まず、空き家のある市区町村の公式ウェブサイトを確認しましょう。「(市区町村名) 空き家 補助金」や「(市区町村名) 空き家 解体 助成」といったキーワードで検索するのが最も効率的です。建築指導課や都市計画課、空き家対策担当課といった部署が担当していることが多いため、部署名から探すのも有効です。
ウェブサイトで情報が見つからない場合や、制度の詳細、ご自身の空き家が対象になるかを確認したい場合は、担当部署に電話で直接問い合わせてみましょう。その際、空き家の住所や現在の状況を伝えると、スムーズに相談が進みます。

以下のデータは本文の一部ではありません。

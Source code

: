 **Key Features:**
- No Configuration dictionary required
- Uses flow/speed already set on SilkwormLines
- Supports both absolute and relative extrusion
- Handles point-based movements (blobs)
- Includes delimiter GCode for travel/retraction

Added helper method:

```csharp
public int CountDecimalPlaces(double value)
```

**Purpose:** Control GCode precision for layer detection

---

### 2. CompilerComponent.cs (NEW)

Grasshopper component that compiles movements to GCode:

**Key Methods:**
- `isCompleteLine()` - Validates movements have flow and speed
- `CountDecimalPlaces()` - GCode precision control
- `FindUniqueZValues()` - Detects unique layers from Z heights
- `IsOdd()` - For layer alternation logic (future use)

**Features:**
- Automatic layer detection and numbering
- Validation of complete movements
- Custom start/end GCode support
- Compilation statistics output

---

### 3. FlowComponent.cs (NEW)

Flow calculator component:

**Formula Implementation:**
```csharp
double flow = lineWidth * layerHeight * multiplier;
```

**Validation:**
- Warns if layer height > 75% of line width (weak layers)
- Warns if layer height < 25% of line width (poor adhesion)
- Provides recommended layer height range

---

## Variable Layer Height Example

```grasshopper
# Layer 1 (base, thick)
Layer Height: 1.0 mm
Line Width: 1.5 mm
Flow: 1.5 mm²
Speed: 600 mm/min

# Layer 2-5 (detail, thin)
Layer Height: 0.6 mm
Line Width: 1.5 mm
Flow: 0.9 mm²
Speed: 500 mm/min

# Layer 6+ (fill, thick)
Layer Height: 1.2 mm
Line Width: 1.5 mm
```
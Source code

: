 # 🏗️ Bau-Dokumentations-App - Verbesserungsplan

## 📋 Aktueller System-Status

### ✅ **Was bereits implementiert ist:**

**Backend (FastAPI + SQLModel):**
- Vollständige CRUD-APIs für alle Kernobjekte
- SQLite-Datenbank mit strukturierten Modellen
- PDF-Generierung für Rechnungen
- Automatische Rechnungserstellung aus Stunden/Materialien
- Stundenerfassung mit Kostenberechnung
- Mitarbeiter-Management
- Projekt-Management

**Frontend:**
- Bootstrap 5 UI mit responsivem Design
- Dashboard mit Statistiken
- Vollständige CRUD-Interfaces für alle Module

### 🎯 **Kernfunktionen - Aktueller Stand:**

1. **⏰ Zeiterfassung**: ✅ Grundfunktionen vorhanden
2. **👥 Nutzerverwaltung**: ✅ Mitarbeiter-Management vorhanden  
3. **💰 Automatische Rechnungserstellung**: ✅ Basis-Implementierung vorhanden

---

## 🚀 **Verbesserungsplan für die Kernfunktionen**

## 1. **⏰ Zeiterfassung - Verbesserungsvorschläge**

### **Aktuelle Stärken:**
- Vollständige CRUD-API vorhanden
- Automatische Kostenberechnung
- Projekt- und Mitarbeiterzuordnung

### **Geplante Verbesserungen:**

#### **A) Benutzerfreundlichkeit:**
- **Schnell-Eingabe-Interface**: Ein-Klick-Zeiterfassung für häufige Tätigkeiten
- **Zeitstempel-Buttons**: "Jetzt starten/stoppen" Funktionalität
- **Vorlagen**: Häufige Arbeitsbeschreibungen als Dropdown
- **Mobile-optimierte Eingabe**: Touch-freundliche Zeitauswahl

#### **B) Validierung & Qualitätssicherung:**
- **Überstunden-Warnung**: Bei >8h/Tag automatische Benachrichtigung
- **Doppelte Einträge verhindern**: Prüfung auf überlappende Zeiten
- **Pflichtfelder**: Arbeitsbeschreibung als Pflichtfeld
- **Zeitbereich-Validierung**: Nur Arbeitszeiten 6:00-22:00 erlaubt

また、地元の事情に詳しい不動産会社や工務店、空き家管理会社などが、利用可能な補助金制度の情報を把握しているケースもあります。管理や売却の相談とあわせて、補助金についても尋ねてみるのも一つの手です。
6. まとめ
遠方にある空き家を放置することは、建物の倒壊や固定資産税の増額など、多くのリスクを伴います。そのため、ご自身の状況に合わせた適切な管理方法を選ぶことが極めて重要です。管理方法には、自分で定期訪問する、親族に依頼する、専門の管理代行サービスを利用するなど複数の選択肢があります。費用や手間を比較検討し、場合によっては売却や賃貸といった活用も視野に入れ、大切な資産を守るための第一歩を踏み出しましょう。